# WHAT IS BEING ASKED
Give back the entries exactly, ending with the "[19] Manuel Fernández-Delgado, Eva" line.

─── RECORD EXCERPTS ───

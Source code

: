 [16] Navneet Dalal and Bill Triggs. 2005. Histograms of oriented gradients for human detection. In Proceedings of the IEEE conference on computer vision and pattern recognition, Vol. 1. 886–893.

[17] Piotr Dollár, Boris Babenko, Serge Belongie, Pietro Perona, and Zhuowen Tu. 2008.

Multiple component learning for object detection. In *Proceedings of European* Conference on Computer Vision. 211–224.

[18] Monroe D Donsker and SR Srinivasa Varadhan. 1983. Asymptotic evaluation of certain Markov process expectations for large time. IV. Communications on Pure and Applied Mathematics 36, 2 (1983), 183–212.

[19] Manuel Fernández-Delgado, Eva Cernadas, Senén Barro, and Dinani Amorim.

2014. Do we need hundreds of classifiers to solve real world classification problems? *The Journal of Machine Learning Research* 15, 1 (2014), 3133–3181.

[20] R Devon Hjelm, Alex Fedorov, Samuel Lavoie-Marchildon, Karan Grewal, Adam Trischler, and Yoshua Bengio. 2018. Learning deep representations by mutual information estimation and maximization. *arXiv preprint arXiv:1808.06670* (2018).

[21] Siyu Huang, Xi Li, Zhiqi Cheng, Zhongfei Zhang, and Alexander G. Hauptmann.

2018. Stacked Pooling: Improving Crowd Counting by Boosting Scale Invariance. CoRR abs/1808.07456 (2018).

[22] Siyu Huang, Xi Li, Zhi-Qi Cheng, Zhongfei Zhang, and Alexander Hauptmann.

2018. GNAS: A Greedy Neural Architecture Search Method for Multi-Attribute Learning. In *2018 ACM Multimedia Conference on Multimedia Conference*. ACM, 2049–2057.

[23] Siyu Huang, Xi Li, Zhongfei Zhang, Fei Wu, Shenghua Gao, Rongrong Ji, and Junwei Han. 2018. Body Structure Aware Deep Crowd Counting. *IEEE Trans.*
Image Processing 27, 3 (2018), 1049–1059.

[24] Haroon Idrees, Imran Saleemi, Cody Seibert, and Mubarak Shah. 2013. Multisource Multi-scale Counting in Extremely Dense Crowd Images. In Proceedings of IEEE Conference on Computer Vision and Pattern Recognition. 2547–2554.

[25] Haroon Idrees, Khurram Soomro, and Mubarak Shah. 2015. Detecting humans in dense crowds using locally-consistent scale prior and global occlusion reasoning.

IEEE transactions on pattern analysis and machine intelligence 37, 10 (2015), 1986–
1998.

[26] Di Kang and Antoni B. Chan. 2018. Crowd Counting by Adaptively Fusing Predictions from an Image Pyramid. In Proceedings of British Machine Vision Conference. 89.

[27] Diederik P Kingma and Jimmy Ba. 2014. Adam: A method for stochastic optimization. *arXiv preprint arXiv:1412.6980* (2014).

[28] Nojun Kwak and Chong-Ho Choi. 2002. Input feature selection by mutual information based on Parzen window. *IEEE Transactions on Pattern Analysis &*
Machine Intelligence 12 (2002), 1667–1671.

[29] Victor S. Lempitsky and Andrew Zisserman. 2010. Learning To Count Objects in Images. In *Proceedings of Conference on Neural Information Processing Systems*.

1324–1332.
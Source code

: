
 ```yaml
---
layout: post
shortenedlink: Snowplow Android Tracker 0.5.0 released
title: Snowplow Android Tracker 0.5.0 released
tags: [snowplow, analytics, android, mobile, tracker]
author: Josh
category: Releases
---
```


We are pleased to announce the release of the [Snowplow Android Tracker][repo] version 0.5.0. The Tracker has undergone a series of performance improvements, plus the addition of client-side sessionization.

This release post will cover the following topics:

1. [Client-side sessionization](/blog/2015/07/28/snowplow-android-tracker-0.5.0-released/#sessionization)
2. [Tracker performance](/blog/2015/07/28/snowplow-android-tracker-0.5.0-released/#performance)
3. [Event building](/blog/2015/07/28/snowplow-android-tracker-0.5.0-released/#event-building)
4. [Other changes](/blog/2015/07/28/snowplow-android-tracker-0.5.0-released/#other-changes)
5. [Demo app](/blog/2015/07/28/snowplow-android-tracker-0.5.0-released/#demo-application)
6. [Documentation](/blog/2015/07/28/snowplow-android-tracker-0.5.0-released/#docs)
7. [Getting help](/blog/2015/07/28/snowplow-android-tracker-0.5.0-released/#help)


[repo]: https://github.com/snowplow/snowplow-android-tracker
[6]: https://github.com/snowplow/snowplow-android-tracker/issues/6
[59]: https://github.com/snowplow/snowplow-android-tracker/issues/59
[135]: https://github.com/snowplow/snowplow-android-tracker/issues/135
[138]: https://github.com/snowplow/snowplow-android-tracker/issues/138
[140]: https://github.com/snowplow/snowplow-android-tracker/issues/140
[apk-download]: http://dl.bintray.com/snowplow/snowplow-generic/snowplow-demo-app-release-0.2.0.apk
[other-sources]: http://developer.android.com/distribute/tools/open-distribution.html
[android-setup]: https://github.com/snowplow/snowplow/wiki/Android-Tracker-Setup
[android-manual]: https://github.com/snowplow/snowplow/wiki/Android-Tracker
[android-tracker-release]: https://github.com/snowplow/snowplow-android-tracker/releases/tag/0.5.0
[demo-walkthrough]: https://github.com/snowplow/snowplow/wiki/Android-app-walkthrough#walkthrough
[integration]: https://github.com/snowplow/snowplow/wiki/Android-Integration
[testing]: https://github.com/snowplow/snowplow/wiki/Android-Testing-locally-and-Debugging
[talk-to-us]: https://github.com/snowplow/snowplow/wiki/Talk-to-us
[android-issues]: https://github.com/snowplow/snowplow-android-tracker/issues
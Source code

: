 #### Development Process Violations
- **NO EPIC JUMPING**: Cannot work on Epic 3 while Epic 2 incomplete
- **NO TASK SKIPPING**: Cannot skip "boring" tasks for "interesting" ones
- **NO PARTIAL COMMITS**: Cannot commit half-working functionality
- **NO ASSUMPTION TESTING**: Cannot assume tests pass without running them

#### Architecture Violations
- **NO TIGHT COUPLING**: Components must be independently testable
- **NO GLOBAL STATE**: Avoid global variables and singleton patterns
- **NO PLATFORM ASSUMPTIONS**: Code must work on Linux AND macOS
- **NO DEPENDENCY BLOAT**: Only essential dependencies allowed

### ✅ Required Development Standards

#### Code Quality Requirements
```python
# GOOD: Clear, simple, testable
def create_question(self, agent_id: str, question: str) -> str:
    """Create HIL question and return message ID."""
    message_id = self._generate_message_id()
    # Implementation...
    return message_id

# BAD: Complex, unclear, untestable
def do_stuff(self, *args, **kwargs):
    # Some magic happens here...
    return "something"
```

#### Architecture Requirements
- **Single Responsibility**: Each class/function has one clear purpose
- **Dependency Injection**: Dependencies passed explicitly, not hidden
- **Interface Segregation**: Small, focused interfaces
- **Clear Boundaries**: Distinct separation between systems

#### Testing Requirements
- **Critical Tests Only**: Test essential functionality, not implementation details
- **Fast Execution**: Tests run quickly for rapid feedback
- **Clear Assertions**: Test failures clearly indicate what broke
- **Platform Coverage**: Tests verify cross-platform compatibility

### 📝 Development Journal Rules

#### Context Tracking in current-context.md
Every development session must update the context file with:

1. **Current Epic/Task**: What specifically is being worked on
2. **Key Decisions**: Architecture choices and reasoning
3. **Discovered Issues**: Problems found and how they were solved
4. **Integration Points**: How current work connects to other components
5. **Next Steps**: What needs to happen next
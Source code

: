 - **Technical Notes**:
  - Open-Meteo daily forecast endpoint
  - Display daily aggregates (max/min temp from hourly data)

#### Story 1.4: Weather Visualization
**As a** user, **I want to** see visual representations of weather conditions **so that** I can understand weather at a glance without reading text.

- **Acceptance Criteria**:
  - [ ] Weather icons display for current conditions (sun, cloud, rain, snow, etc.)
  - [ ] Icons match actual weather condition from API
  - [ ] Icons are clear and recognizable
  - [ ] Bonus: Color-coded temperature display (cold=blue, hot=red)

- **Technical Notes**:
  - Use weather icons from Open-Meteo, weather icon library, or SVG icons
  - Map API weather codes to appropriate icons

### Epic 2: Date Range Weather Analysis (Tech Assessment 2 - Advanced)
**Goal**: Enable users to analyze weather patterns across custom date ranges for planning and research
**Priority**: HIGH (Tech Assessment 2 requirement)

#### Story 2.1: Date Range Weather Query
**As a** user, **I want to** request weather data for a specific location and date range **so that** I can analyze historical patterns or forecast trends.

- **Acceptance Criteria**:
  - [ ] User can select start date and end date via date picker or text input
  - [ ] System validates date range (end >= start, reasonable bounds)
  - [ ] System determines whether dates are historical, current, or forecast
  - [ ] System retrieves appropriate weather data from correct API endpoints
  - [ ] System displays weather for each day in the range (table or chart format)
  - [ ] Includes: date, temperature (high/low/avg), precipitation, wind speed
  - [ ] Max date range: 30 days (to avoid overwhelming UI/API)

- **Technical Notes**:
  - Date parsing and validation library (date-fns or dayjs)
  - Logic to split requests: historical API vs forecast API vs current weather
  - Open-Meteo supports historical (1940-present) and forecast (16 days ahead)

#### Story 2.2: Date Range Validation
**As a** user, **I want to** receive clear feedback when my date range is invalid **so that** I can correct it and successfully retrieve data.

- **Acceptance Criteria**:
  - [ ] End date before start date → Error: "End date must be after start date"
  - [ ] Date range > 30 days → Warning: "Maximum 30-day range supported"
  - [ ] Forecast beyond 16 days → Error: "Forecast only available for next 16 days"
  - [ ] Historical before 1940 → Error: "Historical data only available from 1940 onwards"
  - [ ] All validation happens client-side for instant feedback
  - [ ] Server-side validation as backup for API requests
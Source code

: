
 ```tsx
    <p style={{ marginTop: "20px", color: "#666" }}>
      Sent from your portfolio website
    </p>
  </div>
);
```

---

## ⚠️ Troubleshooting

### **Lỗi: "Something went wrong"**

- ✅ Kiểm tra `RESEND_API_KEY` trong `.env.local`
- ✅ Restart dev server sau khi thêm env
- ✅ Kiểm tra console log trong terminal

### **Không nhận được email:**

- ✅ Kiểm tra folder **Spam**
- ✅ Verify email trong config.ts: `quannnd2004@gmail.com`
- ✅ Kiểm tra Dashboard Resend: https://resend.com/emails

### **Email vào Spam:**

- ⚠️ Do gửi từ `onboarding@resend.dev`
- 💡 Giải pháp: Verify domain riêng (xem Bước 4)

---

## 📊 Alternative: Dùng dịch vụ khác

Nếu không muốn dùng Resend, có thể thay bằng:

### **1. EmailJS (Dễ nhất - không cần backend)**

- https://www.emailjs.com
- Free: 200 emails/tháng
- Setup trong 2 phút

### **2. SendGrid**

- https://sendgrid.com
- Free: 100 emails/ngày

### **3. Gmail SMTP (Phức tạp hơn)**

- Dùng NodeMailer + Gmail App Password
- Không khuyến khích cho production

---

───

# WRITTEN ANSWER
Source code

: [16] Navneet Dalal and Bill Triggs. 2005. Histograms of oriented gradients for human detection. In Proceedings of the IEEE conference on computer vision and pattern recognition, Vol. 1. 886–893.

[17] Piotr Dollár, Boris Babenko, Serge Belongie, Pietro Perona, and Zhuowen Tu. 2008.

Multiple component learning for object detection. In *Proceedings of European* Conference on Computer Vision. 211–224.

[18] Monroe D Donsker and SR Srinivasa Varadhan. 1983. Asymptotic evaluation of certain Markov process expectations for large time. IV. Communications on Pure and Applied Mathematics 36, 2 (1983), 183–212.

[19] Manuel Fernández-Delgado, Eva Cernadas, Senén Barro, and Dinani Amorim.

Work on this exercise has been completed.